Stored data entries
··········

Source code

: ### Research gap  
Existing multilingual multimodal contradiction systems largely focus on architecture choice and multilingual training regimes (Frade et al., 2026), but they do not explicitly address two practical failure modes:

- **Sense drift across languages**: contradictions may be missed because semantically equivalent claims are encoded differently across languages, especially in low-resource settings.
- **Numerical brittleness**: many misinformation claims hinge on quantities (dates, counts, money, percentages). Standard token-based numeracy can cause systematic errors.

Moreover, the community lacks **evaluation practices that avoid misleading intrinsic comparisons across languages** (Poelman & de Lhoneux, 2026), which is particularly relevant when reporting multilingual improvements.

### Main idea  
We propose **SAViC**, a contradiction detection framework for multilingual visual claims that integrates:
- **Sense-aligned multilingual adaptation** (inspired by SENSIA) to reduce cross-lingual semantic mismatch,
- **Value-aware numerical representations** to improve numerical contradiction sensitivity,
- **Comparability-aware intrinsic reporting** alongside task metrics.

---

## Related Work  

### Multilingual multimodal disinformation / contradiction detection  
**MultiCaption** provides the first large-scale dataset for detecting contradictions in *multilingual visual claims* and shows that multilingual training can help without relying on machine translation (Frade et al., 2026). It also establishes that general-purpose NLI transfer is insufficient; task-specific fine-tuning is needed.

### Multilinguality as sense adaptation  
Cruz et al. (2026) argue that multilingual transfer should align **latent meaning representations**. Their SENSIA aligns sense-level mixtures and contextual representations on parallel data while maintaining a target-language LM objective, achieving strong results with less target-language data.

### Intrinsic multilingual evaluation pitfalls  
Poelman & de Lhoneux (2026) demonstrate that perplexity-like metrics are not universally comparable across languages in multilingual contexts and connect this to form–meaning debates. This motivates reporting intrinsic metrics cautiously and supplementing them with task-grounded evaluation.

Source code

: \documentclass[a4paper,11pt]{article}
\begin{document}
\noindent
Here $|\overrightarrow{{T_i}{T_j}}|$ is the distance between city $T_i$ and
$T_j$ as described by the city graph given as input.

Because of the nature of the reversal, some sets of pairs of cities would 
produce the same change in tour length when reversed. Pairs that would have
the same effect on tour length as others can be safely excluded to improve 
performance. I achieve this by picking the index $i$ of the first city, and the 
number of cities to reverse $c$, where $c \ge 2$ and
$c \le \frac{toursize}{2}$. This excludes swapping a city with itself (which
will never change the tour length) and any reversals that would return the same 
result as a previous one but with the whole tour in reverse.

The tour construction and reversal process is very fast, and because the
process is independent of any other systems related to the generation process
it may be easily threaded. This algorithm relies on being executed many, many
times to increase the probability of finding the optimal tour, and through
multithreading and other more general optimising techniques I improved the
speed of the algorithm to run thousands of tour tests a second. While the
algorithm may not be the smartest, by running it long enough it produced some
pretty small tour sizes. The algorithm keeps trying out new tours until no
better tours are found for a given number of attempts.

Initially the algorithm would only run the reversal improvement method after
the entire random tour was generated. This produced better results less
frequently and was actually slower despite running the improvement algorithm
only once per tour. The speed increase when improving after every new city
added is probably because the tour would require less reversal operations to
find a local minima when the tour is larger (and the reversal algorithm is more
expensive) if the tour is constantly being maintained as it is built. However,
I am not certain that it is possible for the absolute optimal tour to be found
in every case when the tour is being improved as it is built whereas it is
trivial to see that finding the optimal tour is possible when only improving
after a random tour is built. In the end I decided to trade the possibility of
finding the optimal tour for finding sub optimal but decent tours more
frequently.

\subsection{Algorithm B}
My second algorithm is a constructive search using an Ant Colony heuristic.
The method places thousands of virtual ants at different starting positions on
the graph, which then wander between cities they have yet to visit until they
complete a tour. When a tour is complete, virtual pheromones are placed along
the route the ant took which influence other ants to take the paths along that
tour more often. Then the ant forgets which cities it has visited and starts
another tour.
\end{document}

··········

Output the line containing "Initially the algorithm" and each line after it through the close of the entries, unchanged and with no other lines.

**EXERCISE ANSWER:**
Initially the algorithm would only run the reversal improvement method after
the entire random tour was generated. This produced better results less
frequently and was actually slower despite running the improvement algorithm
only once per tour. The speed increase when improving after every new city
added is probably because the tour would require less reversal operations to
find a local minima when the tour is larger (and the reversal algorithm is more
expensive) if the tour is constantly being maintained as it is built. However,
I am not certain that it is possible for the absolute optimal tour to be found
in every case when the tour is being improved as it is built whereas it is
trivial to see that finding the optimal tour is possible when only improving
after a random tour is built. In the end I decided to trade the possibility of
finding the optimal tour for finding sub optimal but decent tours more
frequently.

\subsection{Algorithm B}
My second algorithm is a constructive search using an Ant Colony heuristic.
The method places thousands of virtual ants at different starting positions on
the graph, which then wander between cities they have yet to visit until they
complete a tour. When a tour is complete, virtual pheromones are placed along
the route the ant took which influence other ants to take the paths along that
tour more often. Then the ant forgets which cities it has visited and starts
another tour.
\end{document}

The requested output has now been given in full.